With just a few months to go before the Lifetime Allowance (LTA) is abolished from the pension tax rules, we now have the full draft rules of how the new regime will work.

Back in last year’s Spring Budget the Chancellor announced the intention to remove the LTA from April 2024, and since then we have had various drafts of legislations amending and creating new rules. Broadly speaking, under the new rules pensions from next tax year will only be tested against a limit when they are paid as a lump sum. The new Lump Sum Allowance (LSA) will cap tax-free cash from pensions paid during someone’s lifetime and the Lump Sum and Death Benefit Allowance (LSDBA) will limit tax-free lump sum payments following a member’s death. But there will be no limits where funds are designated to provide an income, be that in the member’s lifetime or on their death if the beneficiaries receive an income from their share, rather than a lump sum.

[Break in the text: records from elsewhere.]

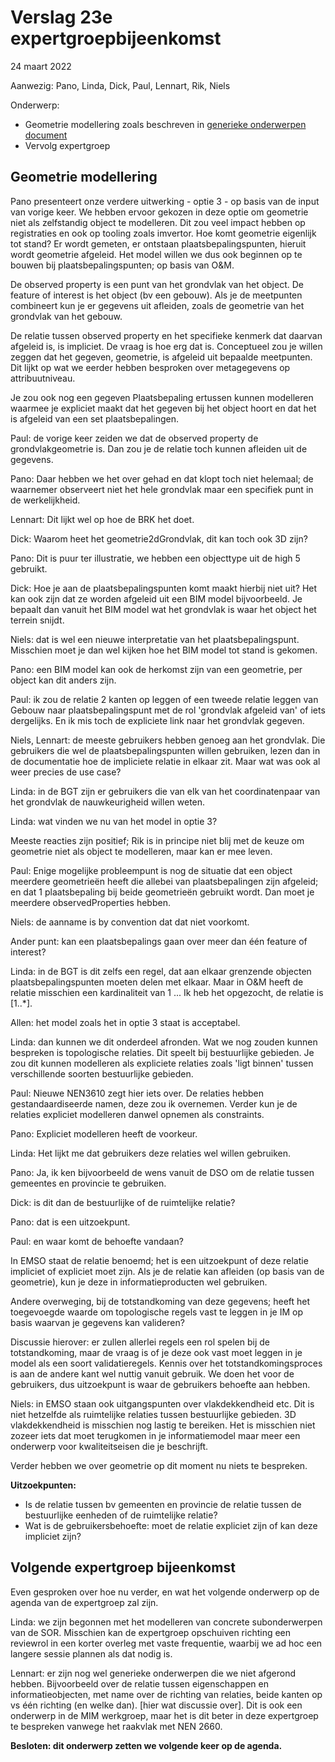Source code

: # Verslag 23e expertgroepbijeenkomst
24 maart 2022

Aanwezig: Pano, Linda, Dick, Paul, Lennart, Rik, Niels

Onderwerp: 
- Geometrie modellering zoals beschreven in [generieke onderwerpen document](https://geonovum.github.io/disgeo-imsor/documentatie/#geometrie)
- Vervolg expertgroep

## Geometrie modellering

Pano presenteert onze verdere uitwerking - optie 3 - op basis van de input van vorige keer. We hebben ervoor gekozen in deze optie om geometrie niet als zelfstandig object te modelleren. Dit zou veel impact hebben op registraties en ook op tooling zoals imvertor. Hoe komt geometrie eigenlijk tot stand? Er wordt gemeten, er ontstaan plaatsbepalingspunten, hieruit wordt geometrie afgeleid. Het model willen we dus ook beginnen op te bouwen bij plaatsbepalingspunten; op basis van O&M. 

De observed property is een punt van het grondvlak van het object. De feature of interest is het object (bv een gebouw). Als je de meetpunten combineert kun je er gegevens uit afleiden, zoals de geometrie van het grondvlak van het gebouw. 

De relatie tussen observed property en het specifieke kenmerk dat daarvan afgeleid is, is impliciet. De vraag is hoe erg dat is. Conceptueel zou je willen zeggen dat het gegeven, geometrie, is afgeleid uit bepaalde meetpunten. Dit lijkt op wat we eerder hebben besproken over metagegevens op attribuutniveau. 

Je zou ook nog een gegeven Plaatsbepaling ertussen kunnen modelleren waarmee je expliciet maakt dat het gegeven bij het object hoort en dat het is afgeleid van een set plaatsbepalingen. 

Paul: de vorige keer zeiden we dat de observed property de grondvlakgeometrie is. Dan zou je de relatie toch kunnen afleiden uit de gegevens. 

Pano: Daar hebben we het over gehad en dat klopt toch niet helemaal; de waarnemer observeert niet het hele grondvlak maar een specifiek punt in de werkelijkheid. 

Lennart: Dit lijkt wel op hoe de BRK het doet. 

Dick: Waarom heet het geometrie2dGrondvlak, dit kan toch ook 3D zijn? 

Pano: Dit is puur ter illustratie, we hebben een objecttype uit de high 5 gebruikt. 

Dick: Hoe je aan de plaatsbepalingspunten komt maakt hierbij niet uit? Het kan ook zijn dat ze worden afgeleid uit een BIM model bijvoorbeeld. Je bepaalt dan vanuit het BIM model wat het grondvlak is waar het object het terrein snijdt. 

Niels: dat is wel een nieuwe interpretatie van het plaatsbepalingspunt. Misschien moet je dan wel kijken hoe het BIM model tot stand is gekomen. 

Pano: een BIM model kan ook de herkomst zijn van een geometrie, per object kan dit anders zijn. 

Paul: ik zou de relatie 2 kanten op leggen of een tweede relatie leggen van Gebouw naar plaatsbepalingspunt met de rol 'grondvlak afgeleid van' of iets dergelijks. En ik mis toch de expliciete link naar het grondvlak gegeven. 

Niels, Lennart: de meeste gebruikers hebben genoeg aan het grondvlak. Die gebruikers die wel de plaatsbepalingspunten willen gebruiken, lezen dan in de documentatie hoe de impliciete relatie in elkaar zit. Maar wat was ook al weer precies de use case? 

Linda: in de BGT zijn er gebruikers die van elk van het coordinatenpaar van het grondvlak de nauwkeurigheid willen weten. 

Linda: wat vinden we nu van het model in optie 3? 

Meeste reacties zijn positief; Rik is in principe niet blij met de keuze om geometrie niet als object te modelleren, maar kan er mee leven. 

Paul: Enige mogelijke probleempunt is nog de situatie dat een object meerdere geometrieën heeft die allebei van plaatsbepalingen zijn afgeleid; en dat 1 plaatsbepaling bij beide geometrieën gebruikt wordt. Dan moet je meerdere observedProperties hebben. 

Niels: de aanname is by convention dat dat niet voorkomt. 

Ander punt: kan een plaatsbepalings gaan over meer dan één feature of interest? 

Linda: in de BGT is dit zelfs een regel, dat aan elkaar grenzende objecten plaatsbepalingspunten moeten delen met elkaar. Maar in O&M heeft de relatie misschien een kardinaliteit van 1 ... Ik heb het opgezocht, de relatie is [1..*]. 

Allen: het model zoals het in optie 3 staat is acceptabel. 

Linda: dan kunnen we dit onderdeel afronden. Wat we nog zouden kunnen bespreken is topologische relaties. Dit speelt bij bestuurlijke gebieden. Je zou dit kunnen modelleren als expliciete relaties zoals 'ligt binnen' tussen verschillende soorten bestuurlijke gebieden. 

Paul: Nieuwe NEN3610 zegt hier iets over. De relaties hebben gestandaardiseerde namen, deze zou ik overnemen. Verder kun je de relaties expliciet modelleren danwel opnemen als constraints. 

Pano: Expliciet modelleren heeft de voorkeur. 

Linda: Het lijkt me dat gebruikers deze relaties wel willen gebruiken. 

Pano: Ja, ik ken bijvoorbeeld de wens vanuit de DSO om de relatie tussen gemeentes en provincie te gebruiken. 

Dick: is dit dan de bestuurlijke of de ruimtelijke relatie? 

Pano: dat is een uitzoekpunt. 

Paul: en waar komt de behoefte vandaan? 

In EMSO staat de relatie benoemd; het is een uitzoekpunt of deze relatie impliciet of expliciet moet zijn. Als je de relatie kan afleiden (op basis van de geometrie), kun je deze in informatieproducten wel gebruiken. 

Andere overweging, bij de totstandkoming van deze gegevens; heeft het toegevoegde waarde om topologische regels vast te leggen in je IM op basis waarvan je gegevens kan valideren? 

Discussie hierover: er zullen allerlei regels een rol spelen bij de totstandkoming, maar de vraag is of je deze ook vast moet leggen in je model als een soort validatieregels. Kennis over het totstandkomingsproces is aan de andere kant wel nuttig vanuit gebruik. We doen het voor de gebruikers, dus uitzoekpunt is waar de gebruikers behoefte aan hebben. 

Niels: in EMSO staan ook uitgangspunten over vlakdekkendheid etc. Dit is niet hetzelfde als ruimtelijke relaties tussen bestuurlijke gebieden. 3D vlakdekkendheid is misschien nog lastig te bereiken. Het is misschien niet zozeer iets dat moet terugkomen in je informatiemodel maar meer een onderwerp voor kwaliteitseisen die je beschrijft.

Verder hebben we over geometrie op dit moment nu niets te bespreken. 

**Uitzoekpunten:**
- Is de relatie tussen bv gemeenten en provincie de relatie tussen de bestuurlijke eenheden of de ruimtelijke relatie? 
- Wat is de gebruikersbehoefte: moet de relatie expliciet zijn of kan deze impliciet zijn?

## Volgende expertgroep bijeenkomst
Even gesproken over hoe nu verder, en wat het volgende onderwerp op de agenda van de expertgroep zal zijn. 

Linda: we zijn begonnen met het modelleren van concrete subonderwerpen van de SOR. Misschien kan de expertgroep opschuiven richting een reviewrol in een korter overleg met vaste frequentie, waarbij we ad hoc een langere sessie plannen als dat nodig is. 

Lennart: er zijn nog wel generieke onderwerpen die we niet afgerond hebben. Bijvoorbeeld over de relatie tussen eigenschappen en informatieobjecten, met name over de richting van relaties, beide kanten op vs één richting (en welke dan). [hier wat discussie over]. Dit is ook een onderwerp in de MIM werkgroep, maar het is dit beter in deze expertgroep te bespreken vanwege het raakvlak met NEN 2660. 

**Besloten: dit onderwerp zetten we volgende keer op de agenda.**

One of the unknowns before the latest draft Finance Bill was how the previous rules will interact with the new. This is particularly relevant for clients holding uncrystallised funds on 6 April 2024 having also taken benefits in some form before that point using up a percentage of LTA under the old system. There will be a set of transitional provisions for pre-24 benefits, in which the available amount of LSA and LSDBA under the new system will be reduced based on the LTA previously used.

The LSA will be reduced by 25% of the LTA used. (However, where someone has used 100% of their LTA before 6 April 2024, their LSA will be nil).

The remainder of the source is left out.